## Brief
Going through the data below, please show each line containing the string "instagram".

## Task material
__________________________________________________

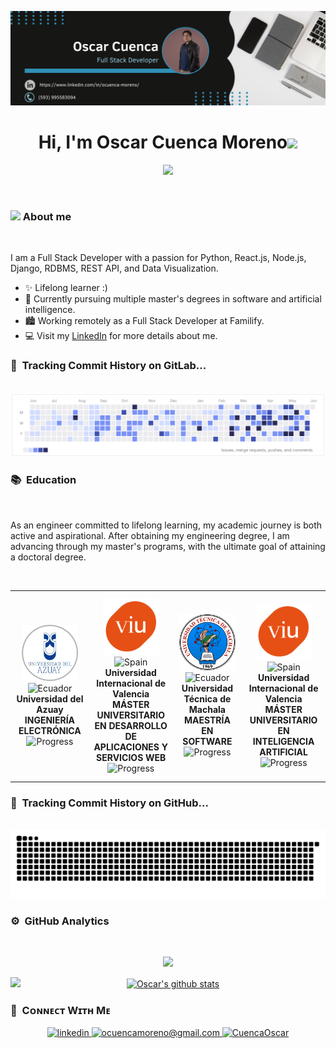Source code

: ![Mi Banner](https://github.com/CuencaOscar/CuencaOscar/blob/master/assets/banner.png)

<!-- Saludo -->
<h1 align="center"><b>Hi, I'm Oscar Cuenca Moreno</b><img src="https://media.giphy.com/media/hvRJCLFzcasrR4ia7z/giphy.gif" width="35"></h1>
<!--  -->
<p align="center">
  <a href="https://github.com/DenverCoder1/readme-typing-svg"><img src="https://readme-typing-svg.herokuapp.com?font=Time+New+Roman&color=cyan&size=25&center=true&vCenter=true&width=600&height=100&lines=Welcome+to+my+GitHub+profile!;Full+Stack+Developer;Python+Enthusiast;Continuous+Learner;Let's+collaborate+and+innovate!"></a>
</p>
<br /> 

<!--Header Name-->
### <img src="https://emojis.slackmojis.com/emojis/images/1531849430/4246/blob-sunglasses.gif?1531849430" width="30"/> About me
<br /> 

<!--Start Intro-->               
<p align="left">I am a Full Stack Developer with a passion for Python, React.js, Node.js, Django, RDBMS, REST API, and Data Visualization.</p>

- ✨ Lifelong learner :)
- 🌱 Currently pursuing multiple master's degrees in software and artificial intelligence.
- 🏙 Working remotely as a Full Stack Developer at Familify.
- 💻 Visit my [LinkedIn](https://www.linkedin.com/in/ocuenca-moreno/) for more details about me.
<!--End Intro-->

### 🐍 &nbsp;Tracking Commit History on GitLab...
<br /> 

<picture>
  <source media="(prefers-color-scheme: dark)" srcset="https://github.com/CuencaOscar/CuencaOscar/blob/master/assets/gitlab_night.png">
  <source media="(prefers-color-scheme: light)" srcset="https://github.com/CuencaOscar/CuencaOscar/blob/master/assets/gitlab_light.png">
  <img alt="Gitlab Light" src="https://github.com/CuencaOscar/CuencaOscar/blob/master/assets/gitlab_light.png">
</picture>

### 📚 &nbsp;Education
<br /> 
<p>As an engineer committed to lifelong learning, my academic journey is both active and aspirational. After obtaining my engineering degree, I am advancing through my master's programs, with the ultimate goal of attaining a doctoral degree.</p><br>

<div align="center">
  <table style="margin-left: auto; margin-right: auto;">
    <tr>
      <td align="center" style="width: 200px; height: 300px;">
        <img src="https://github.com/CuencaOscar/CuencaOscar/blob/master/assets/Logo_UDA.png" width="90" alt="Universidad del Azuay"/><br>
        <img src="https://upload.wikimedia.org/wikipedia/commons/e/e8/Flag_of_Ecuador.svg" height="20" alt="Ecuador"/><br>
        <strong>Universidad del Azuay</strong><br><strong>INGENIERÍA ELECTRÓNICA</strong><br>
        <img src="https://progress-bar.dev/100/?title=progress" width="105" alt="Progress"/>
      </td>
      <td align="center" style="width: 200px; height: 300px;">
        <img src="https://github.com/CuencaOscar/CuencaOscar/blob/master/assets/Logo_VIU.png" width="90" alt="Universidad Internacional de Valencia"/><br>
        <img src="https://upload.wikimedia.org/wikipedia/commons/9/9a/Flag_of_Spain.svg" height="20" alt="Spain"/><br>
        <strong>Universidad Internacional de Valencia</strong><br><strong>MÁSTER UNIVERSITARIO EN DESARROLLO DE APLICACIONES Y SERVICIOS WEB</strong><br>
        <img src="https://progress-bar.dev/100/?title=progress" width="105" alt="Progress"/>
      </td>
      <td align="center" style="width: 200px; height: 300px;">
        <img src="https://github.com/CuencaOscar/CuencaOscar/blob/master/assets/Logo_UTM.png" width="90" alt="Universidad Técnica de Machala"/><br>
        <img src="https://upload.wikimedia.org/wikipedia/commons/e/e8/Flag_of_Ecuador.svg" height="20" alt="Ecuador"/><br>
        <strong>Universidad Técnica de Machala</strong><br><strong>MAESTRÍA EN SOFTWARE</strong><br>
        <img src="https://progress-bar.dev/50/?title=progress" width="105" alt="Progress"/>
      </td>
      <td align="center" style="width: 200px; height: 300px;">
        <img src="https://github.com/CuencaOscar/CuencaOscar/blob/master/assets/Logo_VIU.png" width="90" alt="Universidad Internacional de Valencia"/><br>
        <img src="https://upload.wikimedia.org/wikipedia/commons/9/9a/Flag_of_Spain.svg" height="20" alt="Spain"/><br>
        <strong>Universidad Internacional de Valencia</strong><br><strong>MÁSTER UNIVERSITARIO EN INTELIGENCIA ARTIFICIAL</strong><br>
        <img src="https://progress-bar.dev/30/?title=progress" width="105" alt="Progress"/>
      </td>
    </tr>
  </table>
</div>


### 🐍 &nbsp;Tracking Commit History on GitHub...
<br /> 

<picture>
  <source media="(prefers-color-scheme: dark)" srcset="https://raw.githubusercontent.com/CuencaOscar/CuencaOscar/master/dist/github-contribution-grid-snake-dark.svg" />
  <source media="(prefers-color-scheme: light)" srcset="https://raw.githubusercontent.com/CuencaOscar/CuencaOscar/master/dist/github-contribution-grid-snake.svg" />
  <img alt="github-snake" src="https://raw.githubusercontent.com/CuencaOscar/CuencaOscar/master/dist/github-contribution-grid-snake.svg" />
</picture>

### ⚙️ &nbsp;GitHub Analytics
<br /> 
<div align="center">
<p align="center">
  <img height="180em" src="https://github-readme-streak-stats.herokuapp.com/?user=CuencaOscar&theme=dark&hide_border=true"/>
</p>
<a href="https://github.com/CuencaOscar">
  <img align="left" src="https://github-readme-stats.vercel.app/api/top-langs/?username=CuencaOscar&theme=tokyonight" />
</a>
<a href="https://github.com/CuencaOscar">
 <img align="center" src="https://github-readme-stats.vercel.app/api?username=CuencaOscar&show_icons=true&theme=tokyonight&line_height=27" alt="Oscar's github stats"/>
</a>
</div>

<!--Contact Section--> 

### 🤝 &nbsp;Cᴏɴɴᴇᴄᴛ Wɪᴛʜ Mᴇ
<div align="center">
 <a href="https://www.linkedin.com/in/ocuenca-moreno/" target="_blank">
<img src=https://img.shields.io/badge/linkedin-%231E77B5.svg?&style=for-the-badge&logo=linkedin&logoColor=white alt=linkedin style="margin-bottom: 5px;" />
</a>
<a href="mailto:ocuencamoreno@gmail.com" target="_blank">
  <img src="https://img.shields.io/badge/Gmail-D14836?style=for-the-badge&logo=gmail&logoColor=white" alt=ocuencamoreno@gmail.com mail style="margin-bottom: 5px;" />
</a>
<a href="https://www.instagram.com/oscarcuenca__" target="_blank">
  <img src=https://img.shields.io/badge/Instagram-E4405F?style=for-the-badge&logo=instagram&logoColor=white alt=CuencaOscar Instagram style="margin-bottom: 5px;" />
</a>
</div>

__________________________________________________

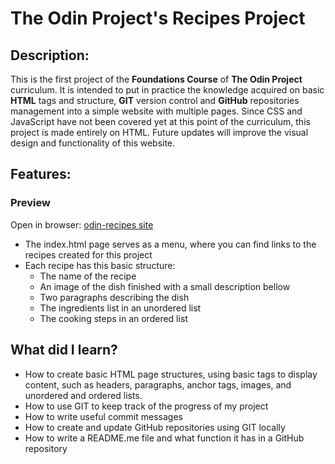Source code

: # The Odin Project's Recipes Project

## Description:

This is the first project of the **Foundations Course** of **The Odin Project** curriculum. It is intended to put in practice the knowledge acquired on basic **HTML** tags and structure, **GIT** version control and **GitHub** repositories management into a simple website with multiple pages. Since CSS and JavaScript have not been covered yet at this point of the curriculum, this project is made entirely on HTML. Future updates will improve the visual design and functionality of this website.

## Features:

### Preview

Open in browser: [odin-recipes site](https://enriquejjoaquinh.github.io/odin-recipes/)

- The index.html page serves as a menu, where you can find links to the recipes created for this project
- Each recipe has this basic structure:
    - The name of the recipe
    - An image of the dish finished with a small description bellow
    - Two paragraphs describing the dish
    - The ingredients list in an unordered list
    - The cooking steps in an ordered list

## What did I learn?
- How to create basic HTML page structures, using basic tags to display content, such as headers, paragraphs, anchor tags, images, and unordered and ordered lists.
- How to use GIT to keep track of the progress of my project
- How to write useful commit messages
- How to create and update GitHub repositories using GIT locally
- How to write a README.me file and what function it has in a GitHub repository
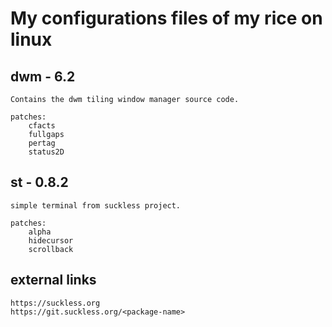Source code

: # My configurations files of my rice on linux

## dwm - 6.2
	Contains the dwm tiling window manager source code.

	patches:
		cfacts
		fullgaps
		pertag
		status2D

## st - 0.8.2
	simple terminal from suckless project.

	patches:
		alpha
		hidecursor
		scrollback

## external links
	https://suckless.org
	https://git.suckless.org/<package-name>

__________________________________________________

## Result of the exercise
<a href="https://www.instagram.com/oscarcuenca__" target="_blank">
  <img src=https://img.shields.io/badge/Instagram-E4405F?style=for-the-badge&logo=instagram&logoColor=white alt=CuencaOscar Instagram style="margin-bottom: 5px;" />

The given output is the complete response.